A Novel Mathematical Model for Temporal Effect of Buildup and Breakdown on Cement Rheology

Abstract

Rheology, or flow behavior, plays a vital role during fresh-state applications of cement composites. Understanding and controlling cement rheology are gaining significant attention for emerging construction practices like 3D printing. Literature defines cement rheology using one of the four mathematical models, i.e., Bingham, modified Bingham, Herschel–Bulkley, and Power law. The models defined in the literature are based on the shear stress and shear rate relationship and fail to account for temporal changes, like cement hydration. Cement hydration results in internal structural buildup with time, typically increasing the shear resistance. This effect is opposed by the breakdown caused by the applied shear rate. The combined effect of buildup and breakdown depends on cement hydration, time of observation, and applied shear rate. Existing models fail to explain the overall cement rheology across a long time span and a wide range of shear rates. As a result, literature often explains cement rheology using contradictory phenomena like thixotropy–rheopexy. The present study overcomes this challenge by presenting a novel mathematical model for cement rheology, which can account for the temporal effect of buildup and breakdown.
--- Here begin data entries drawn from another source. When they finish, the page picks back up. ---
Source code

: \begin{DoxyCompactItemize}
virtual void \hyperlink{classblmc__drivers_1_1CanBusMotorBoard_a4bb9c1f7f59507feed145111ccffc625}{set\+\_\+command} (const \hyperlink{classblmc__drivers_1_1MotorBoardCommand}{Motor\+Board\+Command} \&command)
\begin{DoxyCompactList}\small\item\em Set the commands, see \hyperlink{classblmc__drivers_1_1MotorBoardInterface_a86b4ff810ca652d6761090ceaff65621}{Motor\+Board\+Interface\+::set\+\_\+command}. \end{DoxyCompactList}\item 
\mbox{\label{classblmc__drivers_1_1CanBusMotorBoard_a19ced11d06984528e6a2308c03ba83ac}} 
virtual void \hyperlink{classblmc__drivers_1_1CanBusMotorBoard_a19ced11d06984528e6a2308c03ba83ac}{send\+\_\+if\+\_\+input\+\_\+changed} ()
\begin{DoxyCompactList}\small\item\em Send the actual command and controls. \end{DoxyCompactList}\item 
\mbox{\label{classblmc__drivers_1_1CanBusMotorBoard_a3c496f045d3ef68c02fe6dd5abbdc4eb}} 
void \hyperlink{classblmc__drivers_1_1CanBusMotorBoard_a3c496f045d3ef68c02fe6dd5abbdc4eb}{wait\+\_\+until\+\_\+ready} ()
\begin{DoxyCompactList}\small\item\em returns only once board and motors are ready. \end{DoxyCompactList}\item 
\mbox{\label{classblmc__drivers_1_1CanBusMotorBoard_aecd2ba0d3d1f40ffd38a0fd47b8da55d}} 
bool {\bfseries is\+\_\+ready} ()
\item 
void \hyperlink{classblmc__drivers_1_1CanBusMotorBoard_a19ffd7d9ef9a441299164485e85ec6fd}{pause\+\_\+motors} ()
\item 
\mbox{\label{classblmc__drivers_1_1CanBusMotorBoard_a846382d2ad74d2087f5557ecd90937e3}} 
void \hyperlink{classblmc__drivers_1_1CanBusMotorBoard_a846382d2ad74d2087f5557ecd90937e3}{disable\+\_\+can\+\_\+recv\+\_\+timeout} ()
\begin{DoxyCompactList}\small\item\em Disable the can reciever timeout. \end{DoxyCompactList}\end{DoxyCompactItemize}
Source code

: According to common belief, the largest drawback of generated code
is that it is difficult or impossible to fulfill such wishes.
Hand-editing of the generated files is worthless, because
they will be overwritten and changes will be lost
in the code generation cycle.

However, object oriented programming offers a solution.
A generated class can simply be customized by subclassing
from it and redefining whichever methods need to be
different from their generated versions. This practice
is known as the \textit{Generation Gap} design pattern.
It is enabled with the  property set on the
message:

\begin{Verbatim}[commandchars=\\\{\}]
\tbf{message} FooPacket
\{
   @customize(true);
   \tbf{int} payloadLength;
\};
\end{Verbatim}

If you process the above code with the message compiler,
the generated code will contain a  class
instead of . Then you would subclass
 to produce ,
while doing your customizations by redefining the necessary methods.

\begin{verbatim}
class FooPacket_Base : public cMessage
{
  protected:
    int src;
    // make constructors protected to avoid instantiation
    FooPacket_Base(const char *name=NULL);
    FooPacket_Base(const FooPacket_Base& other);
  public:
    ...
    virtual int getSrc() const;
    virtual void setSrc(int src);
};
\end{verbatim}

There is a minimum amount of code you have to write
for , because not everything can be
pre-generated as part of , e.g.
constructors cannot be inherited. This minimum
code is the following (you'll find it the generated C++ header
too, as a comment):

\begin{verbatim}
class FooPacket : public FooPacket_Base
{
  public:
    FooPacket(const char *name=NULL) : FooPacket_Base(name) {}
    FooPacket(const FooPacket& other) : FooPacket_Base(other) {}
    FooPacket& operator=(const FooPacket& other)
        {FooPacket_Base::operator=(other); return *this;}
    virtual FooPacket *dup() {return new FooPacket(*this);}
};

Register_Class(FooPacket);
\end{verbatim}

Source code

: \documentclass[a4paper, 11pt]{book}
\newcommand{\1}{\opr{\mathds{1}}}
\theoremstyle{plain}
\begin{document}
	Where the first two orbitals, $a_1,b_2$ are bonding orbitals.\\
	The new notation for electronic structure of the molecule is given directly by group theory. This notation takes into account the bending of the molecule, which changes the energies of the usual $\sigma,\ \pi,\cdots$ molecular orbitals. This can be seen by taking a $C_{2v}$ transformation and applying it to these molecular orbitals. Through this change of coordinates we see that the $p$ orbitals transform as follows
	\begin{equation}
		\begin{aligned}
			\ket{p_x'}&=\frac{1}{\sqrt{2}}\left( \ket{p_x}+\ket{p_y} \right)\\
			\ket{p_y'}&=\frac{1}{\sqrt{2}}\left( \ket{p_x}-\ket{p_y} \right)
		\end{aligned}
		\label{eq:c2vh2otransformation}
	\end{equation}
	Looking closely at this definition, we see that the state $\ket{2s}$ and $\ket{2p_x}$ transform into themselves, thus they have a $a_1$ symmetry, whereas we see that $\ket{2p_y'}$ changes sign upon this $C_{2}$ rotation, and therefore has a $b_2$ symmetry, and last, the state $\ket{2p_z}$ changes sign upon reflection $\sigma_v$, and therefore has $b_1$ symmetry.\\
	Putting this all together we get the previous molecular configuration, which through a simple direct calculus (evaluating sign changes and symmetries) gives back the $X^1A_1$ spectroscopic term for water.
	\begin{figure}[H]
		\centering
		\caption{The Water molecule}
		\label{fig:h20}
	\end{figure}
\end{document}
The mathematical model is developed from an extensive experimental investigation of cement rheology across a wide range of shear rates and long time spans. For the first time, the mathematical model simultaneously explains buildup and breakdown mechanisms. The novel mathematical model includes temporal effects and can serve as the foundation for reimaging cement rheology for emerging construction practices. © The Author(s), under exclusive license to Springer Nature Singapore Pte Ltd. 2025.